The graduating Class of 2009 is without a doubt entering a different world than the generation before us. Mention words like "economy" and "unemployment," and there is no need for an explanation.
According to the National Association of Colleges and Employers 60 percent of all graduates return home from school unemployed. The average job search, which takes six months, is expected to take at least three months longer this year.
And while the graduating class of 2009 is the largest in a decade, employers say they will hire 22 percent fewer college grads than last year. To top that off, in February the Bureau of Labor Statistics reported 1.9 million unemployed college graduates.
So here we are, one of the largest classes graduating in our nation's history, graduating amidst one of the worst economic crises in our nation's history. Sigh.
It may be hard to see the silver lining. It is so easy, almost satisfying, to curse Wall Street, the government, even our birth year for the economy that we find ourselves job-hunting in.
Negative news and pitiful public attitudes don't help much either. A simple Google search for "The Class of 2009" brings up headlines like, "Who will hire the Class of 2009?" and "The Class of '09 Curse."
Not to repeat a broken record but it is essential to our success to look on the bright side, and yes, a bright side exists.
Most importantly, we may not have jobs, but we have college degrees. Who cares what they are in! We earned our degrees and nobody can ever take that away from us.
In April, the unemployment rate for people ages 20 to 24 was 13.5 percent higher for those who only had a high school diploma. So if nothing else, we should consider ourselves 13.5 percent luckier because we attended and finished college.
So now we have to accept that we are not alone as jobless graduates who are probably (read: unenthusiastically) moving back in with our parents.
Still, nothing seems more depressing than applying for jobs from the parents' couch while watching "Making the Band 4" reruns. This would be the time to stop drowning our post-college life sorrows in MTV nonsense and do something positive and productive.
Appreciating what we accomplished during our time at SSU is instrumental in welcoming what we wish to achieve in the future.
The economy is different and therefore job hunting is different.
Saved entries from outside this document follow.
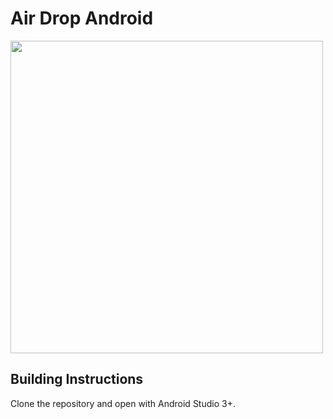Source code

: # Air Drop Android

<img height="500px" src="https://user-images.githubusercontent.com/33978990/68995931-4f433d00-08b9-11ea-8c98-c9f2dbee198c.jpg">


## Building Instructions

Clone the repository and open with Android Studio 3+.
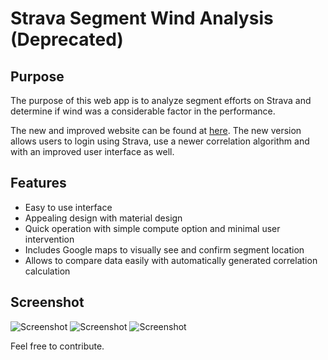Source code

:# Strava Segment Wind Analysis (Deprecated)
## Purpose
The purpose of this web app is to analyze segment efforts on Strava and determine if wind was a considerable factor in the performance.

The new and improved website can be found at [here](http://stravawindanalysis.com). The new version allows users to login using Strava, use a newer correlation algorithm and with an improved user interface as well.

## Features
* Easy to use interface
* Appealing design with material design
* Quick operation with simple compute option and minimal user intervention
* Includes Google maps to visually see and confirm segment location
* Allows to compare data easily with automatically generated correlation calculation

## Screenshot
![Screenshot](http://strava-weather-analysis.paperplane.io/img/Screenshot1.png)
![Screenshot](http://strava-weather-analysis.paperplane.io/img/Screenshot2.png)
![Screenshot](http://strava-weather-analysis.paperplane.io/img/Screenshot3.png)

Feel free to contribute.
Stop reading "different" and "bad."
Without jumping right into a full-time, business-as-usual job, we have time to ask ourselves important and often overlooked questions.
What is it that we really want to do? Why are we doing what we are doing? What is the point? What type of future do we want to create for ourselves?
Unlike the generation before us, we have the time to ask ourselves what it is we are most passionate about and plunge head first into achieving that goal.
Self-examination and self-exploration are far more valuable than we've been raised to believe.
The old guys who taught us that success is all about the school from which you receive your degree and the six-figure job you land immediately afterwards, happen to be the same CEO's filing for bankruptcy and begging for government bailouts. Maybe it would be smart to ignore advice from them.
After graduation we are free to discover what it is we want to learn, not what we must learn to barely pass a midterm.
Throughout our time here at SSU, we learned the formulas and equations necessary to pass classes, discovered where to find the best burrito in Rohnert Park and mastered the Cotati Crawl.
So how did most of us miss the lesson on patience? To navigate our way through the choppy waters of this economy, we must practice patience and perseverance.
Graduation, often viewed as an ending, really should be celebrated as a beginning. We've worked so hard for the past 18 or so years to reach this moment.
No matter what it took for us to show up on May 23 or what may happen to us after that day, we should be proud of ourselves, thankful to those who helped us along the way and excited for what's to come.
And if what many of us are looking for does not arrive immediately, one day we will understand that the lessons learned through this time of discovery and experimentation were worth more than any job we could have landed.